═══ Available records

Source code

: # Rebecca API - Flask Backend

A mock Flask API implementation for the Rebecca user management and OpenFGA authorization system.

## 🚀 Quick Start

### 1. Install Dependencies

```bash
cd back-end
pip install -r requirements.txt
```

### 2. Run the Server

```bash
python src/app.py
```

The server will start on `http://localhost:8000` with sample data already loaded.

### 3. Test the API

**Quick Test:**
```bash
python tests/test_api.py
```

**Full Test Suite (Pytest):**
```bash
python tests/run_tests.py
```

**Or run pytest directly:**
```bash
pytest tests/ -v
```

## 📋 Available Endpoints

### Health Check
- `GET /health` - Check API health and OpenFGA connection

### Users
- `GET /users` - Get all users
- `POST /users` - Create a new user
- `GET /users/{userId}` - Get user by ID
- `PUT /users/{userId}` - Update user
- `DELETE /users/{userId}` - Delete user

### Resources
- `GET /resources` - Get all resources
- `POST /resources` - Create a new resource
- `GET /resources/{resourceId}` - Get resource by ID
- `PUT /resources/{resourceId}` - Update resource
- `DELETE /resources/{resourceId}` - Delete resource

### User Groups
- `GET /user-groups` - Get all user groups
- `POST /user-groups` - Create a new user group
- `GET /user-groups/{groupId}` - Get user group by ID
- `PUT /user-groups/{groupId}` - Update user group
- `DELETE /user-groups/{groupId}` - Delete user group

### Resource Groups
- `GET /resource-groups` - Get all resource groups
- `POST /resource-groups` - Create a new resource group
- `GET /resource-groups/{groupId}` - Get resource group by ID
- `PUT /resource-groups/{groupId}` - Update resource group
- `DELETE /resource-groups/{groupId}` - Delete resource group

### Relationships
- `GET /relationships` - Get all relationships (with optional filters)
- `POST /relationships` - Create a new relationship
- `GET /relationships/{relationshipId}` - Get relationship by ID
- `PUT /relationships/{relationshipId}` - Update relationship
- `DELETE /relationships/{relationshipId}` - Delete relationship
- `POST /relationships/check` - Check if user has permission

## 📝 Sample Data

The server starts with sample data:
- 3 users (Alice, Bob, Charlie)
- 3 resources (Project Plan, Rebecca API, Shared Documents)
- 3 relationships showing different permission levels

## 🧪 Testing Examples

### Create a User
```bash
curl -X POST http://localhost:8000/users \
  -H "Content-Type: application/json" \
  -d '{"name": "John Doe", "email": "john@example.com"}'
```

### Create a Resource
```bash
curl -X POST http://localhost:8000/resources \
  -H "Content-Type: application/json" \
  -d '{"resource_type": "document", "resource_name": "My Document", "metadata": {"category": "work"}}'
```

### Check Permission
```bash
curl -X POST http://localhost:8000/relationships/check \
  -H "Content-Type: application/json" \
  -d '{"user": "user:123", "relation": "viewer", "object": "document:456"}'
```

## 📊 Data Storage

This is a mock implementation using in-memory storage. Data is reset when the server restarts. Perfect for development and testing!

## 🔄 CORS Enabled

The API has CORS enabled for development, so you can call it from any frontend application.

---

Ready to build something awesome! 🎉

══════

■ Activity: Transcribe, exactly as written, all lines of the entries above from the first to the one containing "### Resource Groups", and no more.

■ Answer:
Source code

: # Rebecca API - Flask Backend

A mock Flask API implementation for the Rebecca user management and OpenFGA authorization system.

## 🚀 Quick Start

### 1. Install Dependencies

```bash
cd back-end
pip install -r requirements.txt
```

### 2. Run the Server

```bash
python src/app.py
```

The server will start on `http://localhost:8000` with sample data already loaded.

### 3. Test the API

**Quick Test:**
```bash
python tests/test_api.py
```

**Full Test Suite (Pytest):**
```bash
python tests/run_tests.py
```

**Or run pytest directly:**
```bash
pytest tests/ -v
```

## 📋 Available Endpoints

### Health Check
- `GET /health` - Check API health and OpenFGA connection

### Users
- `GET /users` - Get all users
- `POST /users` - Create a new user
- `GET /users/{userId}` - Get user by ID
- `PUT /users/{userId}` - Update user
- `DELETE /users/{userId}` - Delete user

### Resources
- `GET /resources` - Get all resources
- `POST /resources` - Create a new resource
- `GET /resources/{resourceId}` - Get resource by ID
- `PUT /resources/{resourceId}` - Update resource
- `DELETE /resources/{resourceId}` - Delete resource

### User Groups
- `GET /user-groups` - Get all user groups
- `POST /user-groups` - Create a new user group
- `GET /user-groups/{groupId}` - Get user group by ID
- `PUT /user-groups/{groupId}` - Update user group
- `DELETE /user-groups/{groupId}` - Delete user group

### Resource Groups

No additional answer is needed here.